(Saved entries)
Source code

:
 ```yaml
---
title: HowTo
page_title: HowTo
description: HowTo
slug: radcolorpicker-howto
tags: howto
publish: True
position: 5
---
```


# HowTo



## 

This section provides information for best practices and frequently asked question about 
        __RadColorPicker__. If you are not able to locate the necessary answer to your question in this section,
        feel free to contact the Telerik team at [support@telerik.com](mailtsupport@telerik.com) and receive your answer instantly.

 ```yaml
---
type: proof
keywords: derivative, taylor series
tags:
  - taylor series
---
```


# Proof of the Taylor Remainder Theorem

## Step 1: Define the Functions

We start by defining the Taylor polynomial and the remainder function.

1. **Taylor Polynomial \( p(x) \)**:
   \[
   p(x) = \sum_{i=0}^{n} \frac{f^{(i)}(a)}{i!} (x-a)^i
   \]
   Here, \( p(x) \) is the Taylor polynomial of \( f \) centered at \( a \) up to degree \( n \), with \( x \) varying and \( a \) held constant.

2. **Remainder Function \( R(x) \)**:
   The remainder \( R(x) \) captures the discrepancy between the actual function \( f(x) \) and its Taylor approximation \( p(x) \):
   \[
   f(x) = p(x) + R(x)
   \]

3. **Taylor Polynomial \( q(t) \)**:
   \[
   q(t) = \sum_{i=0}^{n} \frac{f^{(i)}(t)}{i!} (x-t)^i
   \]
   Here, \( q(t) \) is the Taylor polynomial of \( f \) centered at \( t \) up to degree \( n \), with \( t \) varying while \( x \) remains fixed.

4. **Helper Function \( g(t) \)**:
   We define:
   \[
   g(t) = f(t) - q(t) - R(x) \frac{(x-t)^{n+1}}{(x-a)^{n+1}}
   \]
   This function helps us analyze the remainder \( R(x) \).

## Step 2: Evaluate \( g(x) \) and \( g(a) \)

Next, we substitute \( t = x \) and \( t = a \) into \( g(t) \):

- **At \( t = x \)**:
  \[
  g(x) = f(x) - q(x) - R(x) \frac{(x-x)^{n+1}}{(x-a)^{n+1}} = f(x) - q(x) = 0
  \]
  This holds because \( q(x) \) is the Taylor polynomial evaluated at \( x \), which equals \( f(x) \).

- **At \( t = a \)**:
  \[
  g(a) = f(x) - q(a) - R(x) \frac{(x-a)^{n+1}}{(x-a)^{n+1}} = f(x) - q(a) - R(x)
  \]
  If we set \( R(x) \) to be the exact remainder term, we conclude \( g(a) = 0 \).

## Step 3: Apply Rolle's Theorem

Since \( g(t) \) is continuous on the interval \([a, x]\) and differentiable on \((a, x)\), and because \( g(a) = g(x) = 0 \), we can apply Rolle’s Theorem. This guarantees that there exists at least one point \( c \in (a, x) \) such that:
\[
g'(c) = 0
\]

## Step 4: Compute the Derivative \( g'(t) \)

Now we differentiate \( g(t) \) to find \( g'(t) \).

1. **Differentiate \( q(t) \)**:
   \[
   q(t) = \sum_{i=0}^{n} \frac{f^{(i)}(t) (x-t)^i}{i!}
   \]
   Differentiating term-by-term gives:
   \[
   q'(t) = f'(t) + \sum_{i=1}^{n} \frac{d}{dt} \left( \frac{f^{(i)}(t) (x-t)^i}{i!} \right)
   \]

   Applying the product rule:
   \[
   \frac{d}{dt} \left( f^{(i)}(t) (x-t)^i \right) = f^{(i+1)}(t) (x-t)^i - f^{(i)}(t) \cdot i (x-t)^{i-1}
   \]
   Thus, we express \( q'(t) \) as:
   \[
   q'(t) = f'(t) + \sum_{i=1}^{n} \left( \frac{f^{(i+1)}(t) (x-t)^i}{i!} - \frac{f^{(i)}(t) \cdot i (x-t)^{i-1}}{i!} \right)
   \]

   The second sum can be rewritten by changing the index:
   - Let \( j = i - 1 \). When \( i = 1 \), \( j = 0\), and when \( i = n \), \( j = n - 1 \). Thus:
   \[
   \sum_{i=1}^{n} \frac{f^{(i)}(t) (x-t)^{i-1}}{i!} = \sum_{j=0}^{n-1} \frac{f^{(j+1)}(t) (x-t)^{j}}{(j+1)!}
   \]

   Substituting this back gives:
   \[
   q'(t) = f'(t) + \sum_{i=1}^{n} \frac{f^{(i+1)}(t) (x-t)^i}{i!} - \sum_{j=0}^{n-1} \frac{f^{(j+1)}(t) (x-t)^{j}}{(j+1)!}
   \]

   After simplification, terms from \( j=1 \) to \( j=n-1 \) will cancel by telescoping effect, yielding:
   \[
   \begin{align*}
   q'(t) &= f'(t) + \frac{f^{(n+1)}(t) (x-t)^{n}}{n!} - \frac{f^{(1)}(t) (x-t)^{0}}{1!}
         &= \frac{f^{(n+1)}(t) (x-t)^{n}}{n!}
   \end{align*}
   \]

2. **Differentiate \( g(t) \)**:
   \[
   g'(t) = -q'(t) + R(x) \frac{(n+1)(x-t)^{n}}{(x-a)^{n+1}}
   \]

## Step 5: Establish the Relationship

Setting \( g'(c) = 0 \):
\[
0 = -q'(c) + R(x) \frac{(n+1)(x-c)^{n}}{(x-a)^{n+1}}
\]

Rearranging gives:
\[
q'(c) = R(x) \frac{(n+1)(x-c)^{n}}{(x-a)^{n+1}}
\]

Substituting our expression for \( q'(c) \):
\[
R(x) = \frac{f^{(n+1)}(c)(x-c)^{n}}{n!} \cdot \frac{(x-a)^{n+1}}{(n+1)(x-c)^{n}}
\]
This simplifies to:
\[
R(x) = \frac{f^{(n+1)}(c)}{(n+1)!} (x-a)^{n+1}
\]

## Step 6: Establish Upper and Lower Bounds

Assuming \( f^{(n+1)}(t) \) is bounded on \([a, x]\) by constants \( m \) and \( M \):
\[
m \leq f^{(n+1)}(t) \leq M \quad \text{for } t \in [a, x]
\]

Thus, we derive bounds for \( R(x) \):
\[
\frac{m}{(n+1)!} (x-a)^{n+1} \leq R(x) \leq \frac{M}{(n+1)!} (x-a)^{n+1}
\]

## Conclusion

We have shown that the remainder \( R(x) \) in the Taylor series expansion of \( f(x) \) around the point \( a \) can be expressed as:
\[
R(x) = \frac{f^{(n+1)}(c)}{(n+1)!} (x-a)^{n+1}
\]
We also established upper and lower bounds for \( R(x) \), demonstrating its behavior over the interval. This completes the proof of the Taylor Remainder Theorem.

* Work task: The answer is a number alone: how many lines of the data contain the string "with"?

* Reply: 2